Two-pass non-Dask VCF conversion #1185

Closed jeromekelleher closed 9 months ago

jeromekelleher commented 9 months ago

Very much WIP - not ready for review!

jeromekelleher commented 9 months ago

I've just added a basic plink conversion approach, which converts the HAPNEST chr21 in about 20 minutes (6 workers, 8 encode threads per worker, max of about 40 gigs of RAM per worker). It's chugging through chr2 in what looks like linearly scaling time, so something in the order of an hour. Watching on linux perf, the vast majority of the time is spent on Blosc encoding and compressing the chunks.

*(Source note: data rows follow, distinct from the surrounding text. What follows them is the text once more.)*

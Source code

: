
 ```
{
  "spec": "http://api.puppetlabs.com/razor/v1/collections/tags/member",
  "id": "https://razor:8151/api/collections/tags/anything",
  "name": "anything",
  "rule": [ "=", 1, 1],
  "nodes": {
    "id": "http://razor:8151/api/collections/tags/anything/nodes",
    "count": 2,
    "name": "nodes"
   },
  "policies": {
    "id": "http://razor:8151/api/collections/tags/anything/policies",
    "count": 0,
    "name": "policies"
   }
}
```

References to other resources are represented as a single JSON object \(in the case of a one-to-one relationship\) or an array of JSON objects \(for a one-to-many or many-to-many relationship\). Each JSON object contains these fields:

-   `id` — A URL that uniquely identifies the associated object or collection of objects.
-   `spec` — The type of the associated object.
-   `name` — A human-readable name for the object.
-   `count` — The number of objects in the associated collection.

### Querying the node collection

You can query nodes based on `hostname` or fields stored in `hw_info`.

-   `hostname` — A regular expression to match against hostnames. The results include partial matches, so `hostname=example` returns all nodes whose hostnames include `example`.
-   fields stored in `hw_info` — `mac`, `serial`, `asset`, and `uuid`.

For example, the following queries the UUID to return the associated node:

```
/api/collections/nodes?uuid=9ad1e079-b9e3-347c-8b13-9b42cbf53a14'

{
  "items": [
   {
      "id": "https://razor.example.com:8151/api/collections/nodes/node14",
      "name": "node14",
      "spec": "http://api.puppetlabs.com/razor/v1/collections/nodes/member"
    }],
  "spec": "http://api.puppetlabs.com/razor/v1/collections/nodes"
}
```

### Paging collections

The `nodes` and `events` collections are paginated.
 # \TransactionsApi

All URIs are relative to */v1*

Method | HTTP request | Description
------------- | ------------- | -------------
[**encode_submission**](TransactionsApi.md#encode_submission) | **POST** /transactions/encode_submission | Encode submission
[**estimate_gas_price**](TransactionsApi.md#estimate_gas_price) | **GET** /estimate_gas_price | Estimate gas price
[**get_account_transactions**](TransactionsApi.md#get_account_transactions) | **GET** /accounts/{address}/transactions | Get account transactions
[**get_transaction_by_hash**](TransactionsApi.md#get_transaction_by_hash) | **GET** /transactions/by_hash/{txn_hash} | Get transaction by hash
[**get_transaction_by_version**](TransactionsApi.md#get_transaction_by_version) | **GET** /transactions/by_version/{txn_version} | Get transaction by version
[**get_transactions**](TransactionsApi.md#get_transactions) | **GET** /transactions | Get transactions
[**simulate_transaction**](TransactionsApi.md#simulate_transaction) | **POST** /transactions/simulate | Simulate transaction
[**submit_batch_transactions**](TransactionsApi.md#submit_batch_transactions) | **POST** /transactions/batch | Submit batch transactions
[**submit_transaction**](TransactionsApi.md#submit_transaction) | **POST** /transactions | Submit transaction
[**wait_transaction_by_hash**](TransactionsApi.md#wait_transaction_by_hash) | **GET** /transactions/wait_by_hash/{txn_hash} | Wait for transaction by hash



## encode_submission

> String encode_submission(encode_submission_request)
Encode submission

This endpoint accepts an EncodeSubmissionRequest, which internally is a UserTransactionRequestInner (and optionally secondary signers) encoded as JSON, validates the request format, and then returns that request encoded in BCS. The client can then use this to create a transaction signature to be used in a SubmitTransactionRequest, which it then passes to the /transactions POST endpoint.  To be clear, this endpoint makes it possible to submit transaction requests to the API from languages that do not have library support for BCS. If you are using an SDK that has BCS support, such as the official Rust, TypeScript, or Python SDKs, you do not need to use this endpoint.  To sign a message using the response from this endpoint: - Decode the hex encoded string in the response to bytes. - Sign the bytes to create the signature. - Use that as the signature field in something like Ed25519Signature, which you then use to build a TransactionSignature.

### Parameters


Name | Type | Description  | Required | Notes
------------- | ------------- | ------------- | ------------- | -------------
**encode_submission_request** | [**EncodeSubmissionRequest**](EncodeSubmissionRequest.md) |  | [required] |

In contrast, using the existing plink_to_zarr function, Dask seems to sit there thinking about the task graph for several minutes before doing anything useful (and emits an opaque and unhelpful warning for users who just want to convert their data). Looking at perf, time seems to be mostly spent doing numpy things, with Blosc encoding coming much further down (although it's using lz4, so not a like-for-like comparison).

I'll update when it finishes to give the overall timing.

jeromekelleher commented 9 months ago

Update - it failed after about an hour with a bunch of completely cryptic messages.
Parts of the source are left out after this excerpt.